-------- Input records --------
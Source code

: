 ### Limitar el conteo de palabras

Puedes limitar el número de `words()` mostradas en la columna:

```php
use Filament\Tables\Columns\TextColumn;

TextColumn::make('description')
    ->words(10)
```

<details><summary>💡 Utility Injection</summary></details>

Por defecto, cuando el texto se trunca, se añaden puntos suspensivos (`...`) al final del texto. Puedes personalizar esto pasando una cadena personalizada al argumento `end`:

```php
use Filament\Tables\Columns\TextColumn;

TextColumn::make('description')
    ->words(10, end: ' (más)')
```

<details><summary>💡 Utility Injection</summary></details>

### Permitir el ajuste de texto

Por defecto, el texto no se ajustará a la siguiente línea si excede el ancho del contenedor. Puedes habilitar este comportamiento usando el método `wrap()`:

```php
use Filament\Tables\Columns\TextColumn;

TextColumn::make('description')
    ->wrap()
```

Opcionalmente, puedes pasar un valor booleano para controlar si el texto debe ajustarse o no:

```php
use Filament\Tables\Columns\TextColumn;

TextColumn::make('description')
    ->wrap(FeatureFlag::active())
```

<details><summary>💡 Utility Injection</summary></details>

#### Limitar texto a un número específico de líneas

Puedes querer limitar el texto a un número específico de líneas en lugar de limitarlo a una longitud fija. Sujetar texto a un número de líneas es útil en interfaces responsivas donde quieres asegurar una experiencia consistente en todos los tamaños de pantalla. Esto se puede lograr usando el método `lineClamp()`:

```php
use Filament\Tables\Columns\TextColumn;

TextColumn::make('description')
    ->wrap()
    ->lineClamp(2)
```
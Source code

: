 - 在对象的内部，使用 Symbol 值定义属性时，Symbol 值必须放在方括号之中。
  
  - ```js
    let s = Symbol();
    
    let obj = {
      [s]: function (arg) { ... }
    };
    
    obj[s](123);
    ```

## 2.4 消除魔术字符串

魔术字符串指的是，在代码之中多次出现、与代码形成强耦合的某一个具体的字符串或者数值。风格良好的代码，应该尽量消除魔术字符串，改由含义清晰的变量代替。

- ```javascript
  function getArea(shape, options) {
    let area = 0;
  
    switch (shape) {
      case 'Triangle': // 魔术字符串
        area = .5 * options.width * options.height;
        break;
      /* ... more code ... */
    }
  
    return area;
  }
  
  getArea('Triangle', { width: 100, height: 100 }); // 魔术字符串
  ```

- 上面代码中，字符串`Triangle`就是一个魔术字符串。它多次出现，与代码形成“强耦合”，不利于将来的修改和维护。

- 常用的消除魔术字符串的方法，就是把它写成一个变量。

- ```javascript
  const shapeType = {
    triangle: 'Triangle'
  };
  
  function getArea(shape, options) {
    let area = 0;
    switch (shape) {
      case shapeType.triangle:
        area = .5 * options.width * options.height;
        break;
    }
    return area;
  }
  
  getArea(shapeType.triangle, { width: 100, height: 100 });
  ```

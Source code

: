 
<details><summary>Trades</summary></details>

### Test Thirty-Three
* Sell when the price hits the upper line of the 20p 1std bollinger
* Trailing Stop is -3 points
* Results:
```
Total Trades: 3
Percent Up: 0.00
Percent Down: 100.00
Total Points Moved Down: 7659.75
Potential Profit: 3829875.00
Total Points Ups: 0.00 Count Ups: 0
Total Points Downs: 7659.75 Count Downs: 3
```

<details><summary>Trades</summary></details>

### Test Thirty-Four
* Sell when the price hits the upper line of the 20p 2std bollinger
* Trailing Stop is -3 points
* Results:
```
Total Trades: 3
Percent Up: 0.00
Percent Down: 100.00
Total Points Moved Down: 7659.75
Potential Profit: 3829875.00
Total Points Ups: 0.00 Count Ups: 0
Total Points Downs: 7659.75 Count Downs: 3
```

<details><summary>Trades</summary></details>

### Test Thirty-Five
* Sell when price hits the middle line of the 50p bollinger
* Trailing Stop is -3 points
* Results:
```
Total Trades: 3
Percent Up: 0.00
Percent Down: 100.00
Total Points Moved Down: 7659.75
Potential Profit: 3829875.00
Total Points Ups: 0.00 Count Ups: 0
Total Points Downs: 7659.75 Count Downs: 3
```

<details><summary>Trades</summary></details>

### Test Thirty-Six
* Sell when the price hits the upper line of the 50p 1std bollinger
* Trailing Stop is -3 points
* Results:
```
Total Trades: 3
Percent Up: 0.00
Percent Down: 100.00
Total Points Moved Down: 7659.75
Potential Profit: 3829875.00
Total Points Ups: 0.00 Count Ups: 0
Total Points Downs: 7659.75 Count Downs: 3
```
--------
● **What to do**
There is a line with "the 50p bollinger" and a line with "### Test Thirty-Six" above. Copy exactly those two lines and all lines between them, with nothing else.

● **Answer to the problem**
* Sell when price hits the middle line of the 50p bollinger
* Trailing Stop is -3 points
* Results:
```
Total Trades: 3
Percent Up: 0.00
Percent Down: 100.00
Total Points Moved Down: 7659.75
Potential Profit: 3829875.00
Total Points Ups: 0.00 Count Ups: 0
Total Points Downs: 7659.75 Count Downs: 3
```

<details><summary>Trades</summary></details>

### Test Thirty-Six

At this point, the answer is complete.